[Stored data]
┌────────

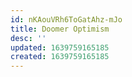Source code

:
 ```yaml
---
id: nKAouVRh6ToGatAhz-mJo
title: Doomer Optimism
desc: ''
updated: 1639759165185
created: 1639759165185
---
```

└────────

== What the task asks ==
Copy every record above exactly, leaving out the pictures.

== Response area ==
Source code

:
 ```yaml
---
id: nKAouVRh6ToGatAhz-mJo
title: Doomer Optimism
desc: ''
updated: 1639759165185
created: 1639759165185
---
```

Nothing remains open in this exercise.